RECORDS PROVIDED.
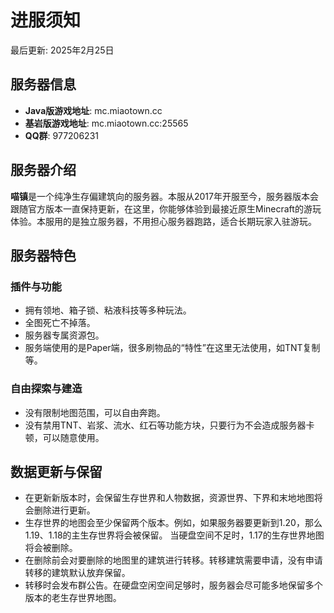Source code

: # 进服须知

最后更新: 2025年2月25日


## 服务器信息

- **Java版游戏地址**: mc.miaotown.cc
- **基岩版游戏地址**: mc.miaotown.cc:25565
- **QQ群**: 977206231


## 服务器介绍

**喵镇**是一个纯净生存偏建筑向的服务器。本服从2017年开服至今，服务器版本会跟随官方版本一直保持更新，在这里，你能够体验到最接近原生Minecraft的游玩体验。本服用的是独立服务器，不用担心服务器跑路，适合长期玩家入驻游玩。


## 服务器特色

### 插件与功能

- 拥有领地、箱子锁、粘液科技等多种玩法。
- 全图死亡不掉落。
- 服务器专属资源包。
- 服务端使用的是Paper端，很多刷物品的“特性”在这里无法使用，如TNT复制等。

### 自由探索与建造

- 没有限制地图范围，可以自由奔跑。
- 没有禁用TNT、岩浆、流水、红石等功能方块，只要行为不会造成服务器卡顿，可以随意使用。


## 数据更新与保留

- 在更新新版本时，会保留生存世界和人物数据，资源世界、下界和末地地图将会删除进行更新。
- 生存世界的地图会至少保留两个版本。例如，如果服务器要更新到1.20，那么1.19、1.18的主生存世界将会被保留。 当硬盘空间不足时，1.17的生存世界地图将会被删除。
- 在删除前会对要删除的地图里的建筑进行转移。转移建筑需要申请，没有申请转移的建筑默认放弃保留。
- 转移时会发布群公告。在硬盘空闲空间足够时，服务器会尽可能多地保留多个版本的老生存世界地图。
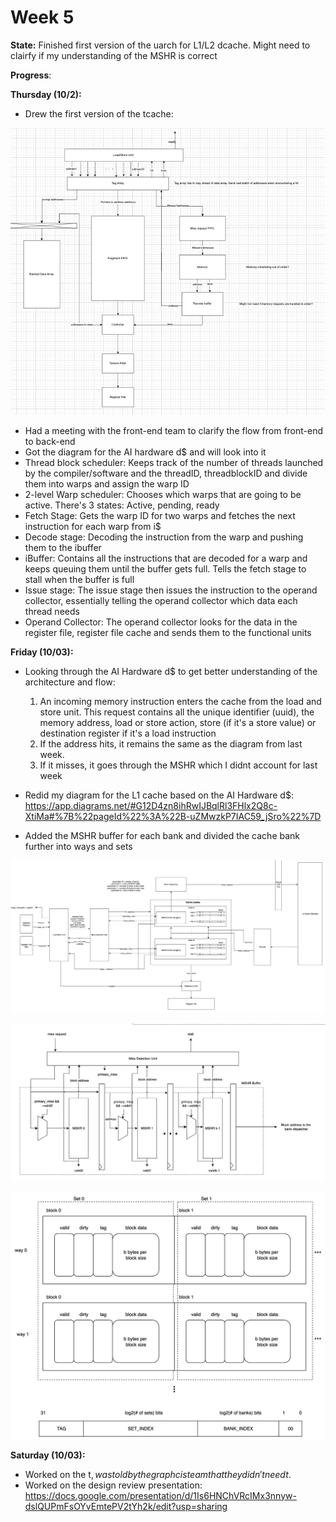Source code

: # Week 5
**State:** Finished first version of the uarch for L1/L2 dcache. Might need to clairfy if my understanding of the MSHR is correct

**Progress**:

**Thursday (10/2):** 
- Drew the first version of the tcache:

![](./images/week6/image1.png)

- Had a meeting with the front-end team to clarify the flow from front-end to back-end
- Got the diagram for the AI hardware d$ and will look into it
- Thread block scheduler: Keeps track of the number of threads launched by the compiler/software and the threadID, threadblockID and divide them into warps and assign the warp ID
- 2-level Warp scheduler: Chooses which warps that are going to be active. There's 3 states: Active, pending, ready
- Fetch Stage: Gets the warp ID for two warps and fetches the next instruction for each warp from i$
- Decode stage: Decoding the instruction from the warp and pushing them to the ibuffer
- iBuffer: Contains all the instructions that are decoded for a warp and keeps queuing them until the buffer gets full. Tells the fetch stage to stall when the buffer is full
- Issue stage: The issue stage then issues the instruction to the operand collector, essentially telling the operand collector which data each thread needs
- Operand Collector: The operand collector looks for the data in the register file, register file cache and sends them to the functional units

**Friday (10/03):**
- Looking through the AI Hardware d$ to get better understanding of the architecture and flow:
    1. An incoming memory instruction enters the cache from the load and store unit. This request contains all the unique identifier (uuid), the memory address, load or store action, store (if it's a store value) or destination register if it's a load instruction
    2. If the address hits, it remains the same as the diagram from last week. 
    3. If it misses, it goes through the MSHR which I didnt account for last week

- Redid my diagram for the L1 cache based on the AI Hardware d$:
https://app.diagrams.net/#G12D4zn8ihRwIJBqlRl3FHlx2Q8c-XtiMa#%7B%22pageId%22%3A%22B-uZMwzkP7IAC59_jSro%22%7D

- Added the MSHR buffer for each bank and divided the cache bank further into ways and sets

![](./images/week6/image2.png)

![](./images/week6/image3.png)

![](./images/week6/image4.png)


**Saturday (10/03):**
- Worked on the t$, was told by the graphcis team that they didn't need t$. 
- Worked on the design review presentation:
https://docs.google.com/presentation/d/1Is6HNChVRcIMx3nnyw-dslQUPmFsOYvEmtePV2tYh2k/edit?usp=sharing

AIM OF THE EXERCISE.
Count up the lines in the entries that hold "from", and respond with that count and no other text.

SOLUTION.
5